(Beginning of Exercise input)

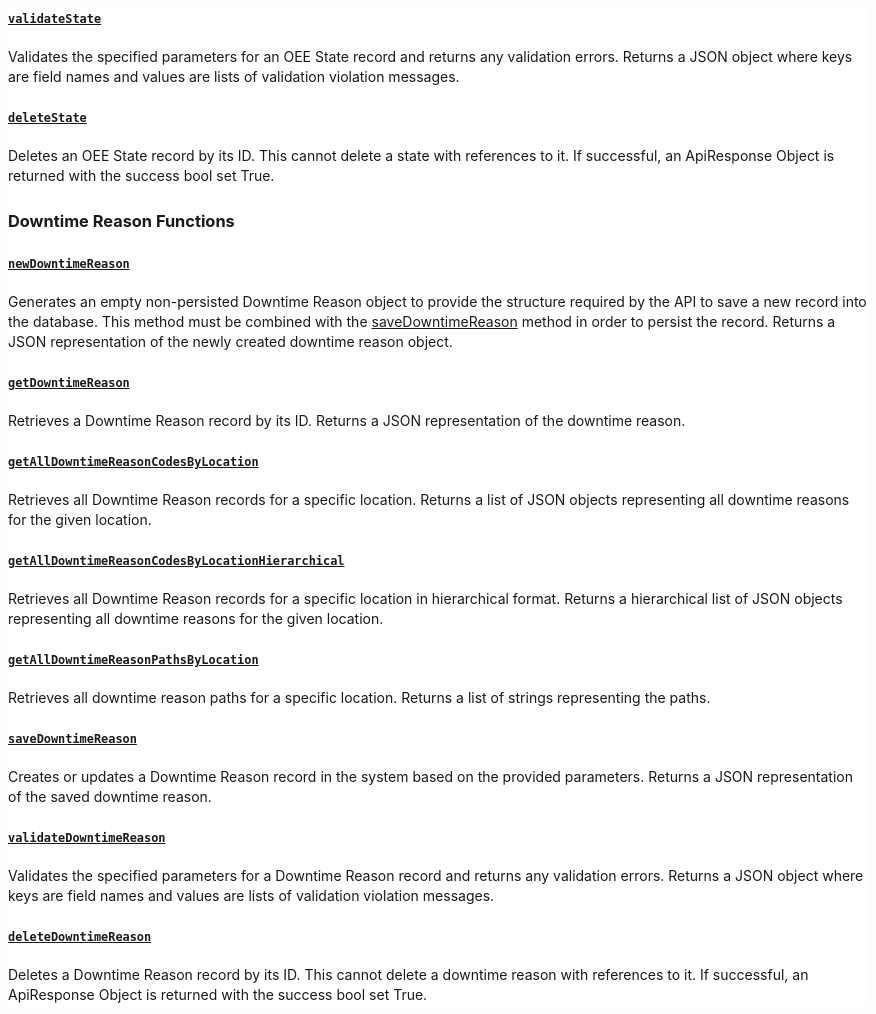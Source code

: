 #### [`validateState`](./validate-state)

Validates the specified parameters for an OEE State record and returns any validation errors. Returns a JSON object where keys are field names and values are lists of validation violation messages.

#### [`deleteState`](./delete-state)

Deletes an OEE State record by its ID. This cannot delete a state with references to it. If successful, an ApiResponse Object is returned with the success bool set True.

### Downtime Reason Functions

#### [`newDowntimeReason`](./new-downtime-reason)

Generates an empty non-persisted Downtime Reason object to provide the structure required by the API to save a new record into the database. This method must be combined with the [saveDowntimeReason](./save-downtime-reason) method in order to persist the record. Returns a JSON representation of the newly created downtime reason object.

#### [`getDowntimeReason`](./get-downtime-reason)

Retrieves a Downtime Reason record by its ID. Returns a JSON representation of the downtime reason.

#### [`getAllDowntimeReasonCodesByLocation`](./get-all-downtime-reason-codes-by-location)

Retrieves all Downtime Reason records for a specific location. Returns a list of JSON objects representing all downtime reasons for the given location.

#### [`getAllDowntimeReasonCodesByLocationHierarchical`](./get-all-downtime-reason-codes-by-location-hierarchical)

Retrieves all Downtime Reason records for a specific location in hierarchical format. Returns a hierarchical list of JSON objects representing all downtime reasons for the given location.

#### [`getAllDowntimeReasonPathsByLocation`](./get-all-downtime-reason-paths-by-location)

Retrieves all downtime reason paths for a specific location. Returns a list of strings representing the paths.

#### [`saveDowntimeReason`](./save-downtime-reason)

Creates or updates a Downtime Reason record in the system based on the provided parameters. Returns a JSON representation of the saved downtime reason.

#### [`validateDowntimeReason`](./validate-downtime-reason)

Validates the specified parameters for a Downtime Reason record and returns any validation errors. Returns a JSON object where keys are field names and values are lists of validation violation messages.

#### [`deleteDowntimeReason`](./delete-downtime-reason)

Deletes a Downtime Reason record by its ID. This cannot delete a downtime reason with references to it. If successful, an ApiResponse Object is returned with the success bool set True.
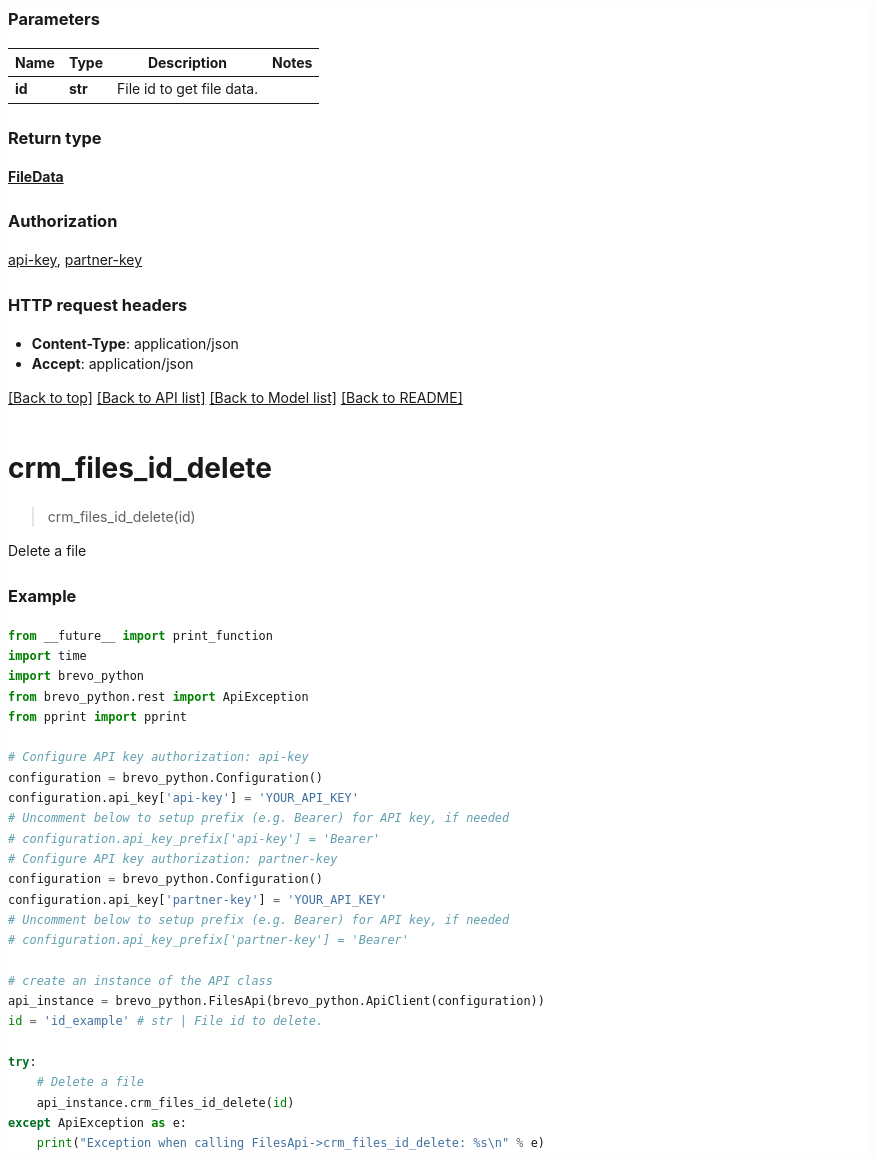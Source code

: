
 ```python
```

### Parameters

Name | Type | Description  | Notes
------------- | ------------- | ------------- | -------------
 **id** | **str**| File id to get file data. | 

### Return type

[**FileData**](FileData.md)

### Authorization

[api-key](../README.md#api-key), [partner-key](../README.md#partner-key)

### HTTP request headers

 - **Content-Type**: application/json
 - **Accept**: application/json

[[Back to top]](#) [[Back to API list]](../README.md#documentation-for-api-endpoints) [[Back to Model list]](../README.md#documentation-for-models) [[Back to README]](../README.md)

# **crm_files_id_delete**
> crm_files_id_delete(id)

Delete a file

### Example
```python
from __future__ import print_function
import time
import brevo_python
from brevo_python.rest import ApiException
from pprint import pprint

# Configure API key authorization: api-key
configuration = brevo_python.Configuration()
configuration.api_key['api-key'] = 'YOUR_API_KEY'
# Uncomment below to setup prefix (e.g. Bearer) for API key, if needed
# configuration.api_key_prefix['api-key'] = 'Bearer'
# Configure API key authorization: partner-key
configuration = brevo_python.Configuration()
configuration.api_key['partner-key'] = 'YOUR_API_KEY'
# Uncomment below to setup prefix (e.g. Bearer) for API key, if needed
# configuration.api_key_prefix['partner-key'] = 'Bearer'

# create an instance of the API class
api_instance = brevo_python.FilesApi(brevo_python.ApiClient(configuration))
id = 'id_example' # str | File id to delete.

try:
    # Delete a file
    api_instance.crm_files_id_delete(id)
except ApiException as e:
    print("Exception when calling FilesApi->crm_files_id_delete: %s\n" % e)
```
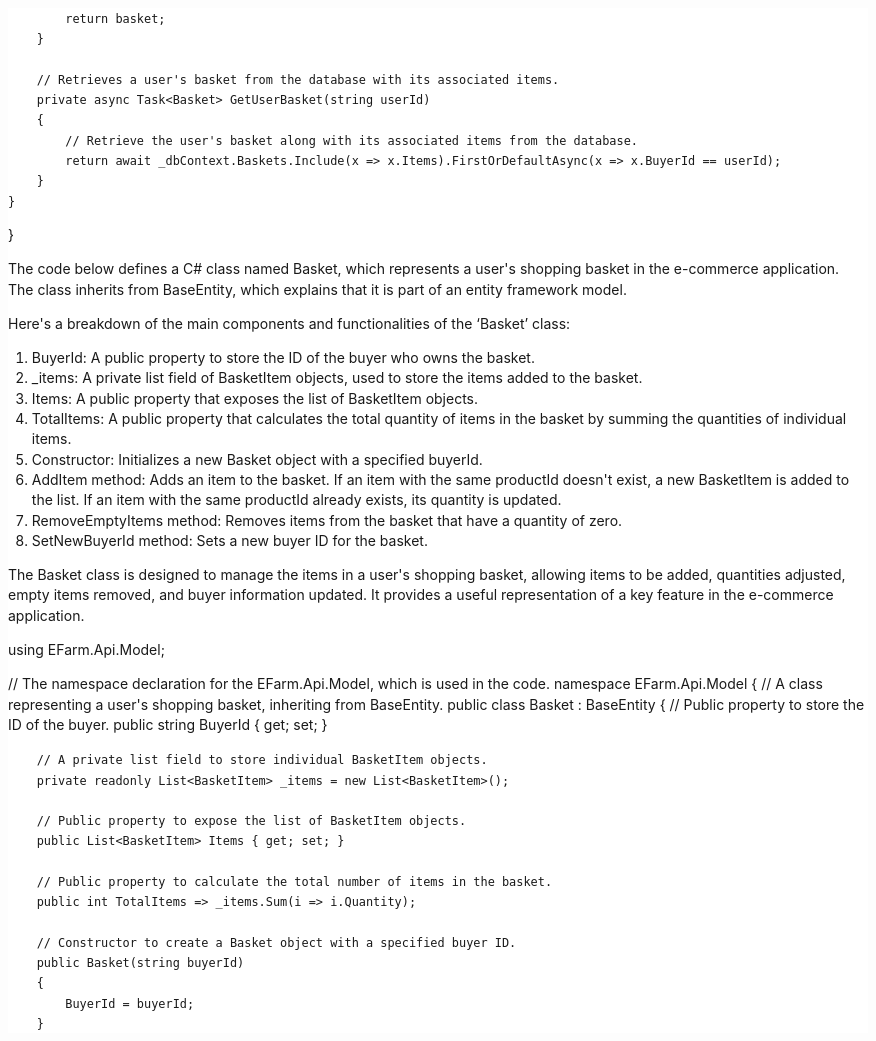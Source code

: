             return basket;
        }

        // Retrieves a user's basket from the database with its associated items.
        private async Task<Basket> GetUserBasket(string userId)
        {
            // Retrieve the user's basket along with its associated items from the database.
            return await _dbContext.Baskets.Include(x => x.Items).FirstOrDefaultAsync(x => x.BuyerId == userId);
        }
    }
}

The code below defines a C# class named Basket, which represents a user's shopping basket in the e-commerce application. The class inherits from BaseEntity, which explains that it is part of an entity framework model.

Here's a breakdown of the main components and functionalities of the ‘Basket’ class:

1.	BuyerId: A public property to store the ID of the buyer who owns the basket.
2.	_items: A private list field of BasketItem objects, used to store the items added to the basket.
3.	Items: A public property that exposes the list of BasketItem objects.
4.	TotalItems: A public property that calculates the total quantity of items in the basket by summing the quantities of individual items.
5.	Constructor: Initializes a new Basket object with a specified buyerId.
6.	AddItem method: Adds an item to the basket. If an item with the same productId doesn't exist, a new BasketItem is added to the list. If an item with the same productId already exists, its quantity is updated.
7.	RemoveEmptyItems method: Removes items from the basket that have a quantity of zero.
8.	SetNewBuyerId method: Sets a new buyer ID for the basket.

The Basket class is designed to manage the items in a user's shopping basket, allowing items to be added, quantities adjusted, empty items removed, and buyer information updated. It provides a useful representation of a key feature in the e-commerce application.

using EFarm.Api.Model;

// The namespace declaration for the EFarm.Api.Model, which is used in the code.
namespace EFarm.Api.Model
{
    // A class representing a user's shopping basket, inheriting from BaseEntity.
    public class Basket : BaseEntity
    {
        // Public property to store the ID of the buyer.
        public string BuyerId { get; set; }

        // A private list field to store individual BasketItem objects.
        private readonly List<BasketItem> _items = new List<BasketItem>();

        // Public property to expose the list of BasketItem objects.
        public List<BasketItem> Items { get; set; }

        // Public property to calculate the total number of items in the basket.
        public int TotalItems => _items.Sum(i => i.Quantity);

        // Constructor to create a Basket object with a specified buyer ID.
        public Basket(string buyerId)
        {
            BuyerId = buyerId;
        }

(End of Exercise input)

Return, exactly as they stand, the lines above from the one with "Generates an empty" to the one with "### Authorization", omitting any pictures among them.

Generates an empty non-persisted Downtime Reason object to provide the structure required by the API to save a new record into the database. This method must be combined with the [saveDowntimeReason](./save-downtime-reason) method in order to persist the record. Returns a JSON representation of the newly created downtime reason object.

#### [`getDowntimeReason`](./get-downtime-reason)

Retrieves a Downtime Reason record by its ID. Returns a JSON representation of the downtime reason.

#### [`getAllDowntimeReasonCodesByLocation`](./get-all-downtime-reason-codes-by-location)

Retrieves all Downtime Reason records for a specific location. Returns a list of JSON objects representing all downtime reasons for the given location.

#### [`getAllDowntimeReasonCodesByLocationHierarchical`](./get-all-downtime-reason-codes-by-location-hierarchical)

Retrieves all Downtime Reason records for a specific location in hierarchical format. Returns a hierarchical list of JSON objects representing all downtime reasons for the given location.

#### [`getAllDowntimeReasonPathsByLocation`](./get-all-downtime-reason-paths-by-location)

Retrieves all downtime reason paths for a specific location. Returns a list of strings representing the paths.

#### [`saveDowntimeReason`](./save-downtime-reason)

Creates or updates a Downtime Reason record in the system based on the provided parameters. Returns a JSON representation of the saved downtime reason.

#### [`validateDowntimeReason`](./validate-downtime-reason)

Validates the specified parameters for a Downtime Reason record and returns any validation errors. Returns a JSON object where keys are field names and values are lists of validation violation messages.

#### [`deleteDowntimeReason`](./delete-downtime-reason)

Deletes a Downtime Reason record by its ID. This cannot delete a downtime reason with references to it. If successful, an ApiResponse Object is returned with the success bool set True.
Source code

:
 ```python
```

### Parameters

Name | Type | Description  | Notes
------------- | ------------- | ------------- | -------------
 **id** | **str**| File id to get file data. | 

### Return type

[**FileData**](FileData.md)

### Authorization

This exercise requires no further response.